OK. I’ll end it there. I don’t know if we’ll be geocaching tomorrow. We didn’t today because Tim had to spend the morning in the office and then Hunter had his friends over. It’s supposed to be a high of only 23 degrees tomorrow, and that’s pretty chilly!

Hope everyone is well. Take care and be safe.

Yo

P.S. Will post pictures tomorrow!

HOLD IT! Sit back down, please. As I was saving pictures from camera to computer, the step before uploading them to my website slide show and writing something about each of them (just so all you know the steps I take because I want to) I come across a picture I took of my TV remote control. Why, do you ask? Well, I forgot to tell you about the incident with the remote until I saw the picture. I have since replaced the remote and have added the time to the growing list of things I probably won't forget.

It was supposed to be quiet time. Bryce was done for his nap and I told Dev he could watch Dora the Explorer as long as he stayed on the couch, underneath his blanket with Kit. I then went downstairs to run on the treadmill. I heard some rumbling and thudding from above and knew what it meant. Devin wasn't sleeping, in fact he was playing with Knight and they were shaking the house. I sighed and finished what I was doing, ignorantly thinking the worse Devin was doing was getting dog slime on his hands and the couch from throwing a tennis ball that keeps magically appearing when I will testify with my right hand on the Bible that I had put that darn thing back outside!

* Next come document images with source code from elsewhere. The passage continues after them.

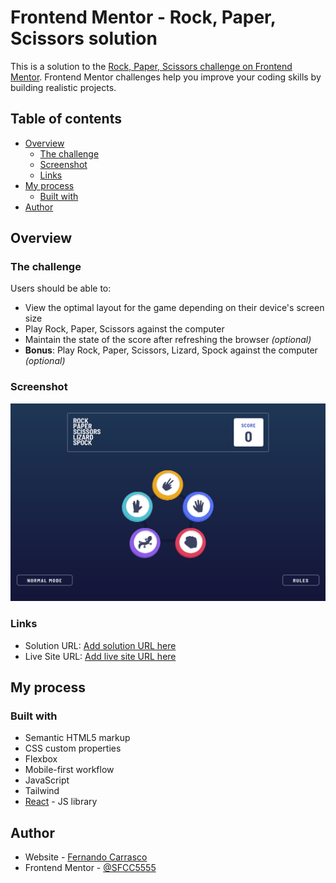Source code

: # Frontend Mentor - Rock, Paper, Scissors solution

This is a solution to the [Rock, Paper, Scissors challenge on Frontend Mentor](https://www.frontendmentor.io/challenges/rock-paper-scissors-game-pTgwgvgH). Frontend Mentor challenges help you improve your coding skills by building realistic projects. 

## Table of contents

- [Overview](#overview)
  - [The challenge](#the-challenge)
  - [Screenshot](#screenshot)
  - [Links](#links)
- [My process](#my-process)
  - [Built with](#built-with)
- [Author](#author)

## Overview

### The challenge

Users should be able to:

- View the optimal layout for the game depending on their device's screen size
- Play Rock, Paper, Scissors against the computer
- Maintain the state of the score after refreshing the browser _(optional)_
- **Bonus**: Play Rock, Paper, Scissors, Lizard, Spock against the computer _(optional)_

### Screenshot

![](./src/assets/design/screenshotRock-Paper-Scissors.png)


### Links

- Solution URL: [Add solution URL here](https://github.com/SFCC5555/rock-paper-scissors)
- Live Site URL: [Add live site URL here](https://sfcc-rock-paper-scissors.netlify.app/)

## My process

### Built with

- Semantic HTML5 markup
- CSS custom properties
- Flexbox
- Mobile-first workflow
- JavaScript
- Tailwind
- [React](https://reactjs.org/) - JS library

## Author

- Website - [Fernando Carrasco](https://sfcc5555.netlify.app/)
- Frontend Mentor - [@SFCC5555](https://www.frontendmentor.io/profile/SFCC5555)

I slowly climbed all fourteen of my steps and found a very happy black lab on his belly with his tongue lolling out. In his eyes you could see the happiness a game of fetch was for him, and between his paws there wasn't that greyish, grimey, slobbery ball, but my remote control!

Tim has taught Knight many things on top of the training received as a bird dog. Some of the useful things (to the man of the house) are; to retrieve a golf ball hit in the back yard, fetch a piece of wood for the stove upstairs, open the refridgerator door and bring a bottle of beer to the master and, the point I'm getting to is, find and bring the TV remote to the lazy person in the recliner.

So Knight knows he has permission to fetch that silver oblong thing at least once. Here comes the little master and tells Knight to fetch it once, twice, three...four...?? Who knows how many times that needed piece of equipment went from little hand to sharp teeth. I can tell ya it was enough to eject the four AAA batteries, which thankfully were not ingested by our 85 pound knot head, but enough damage was done that I had to work at putting the batteries back into place. It might have been all the teeth marks, or could have been the slobber, but whatever it was it was sufficient to retire the remote to the trash can.

When I told Devin that the TV remote control was not a doggie toy, I got the big eyed look and an, I'm sorry, mama. Ah, well. Nothing broken but some TV time, and we could all do with a little less of that.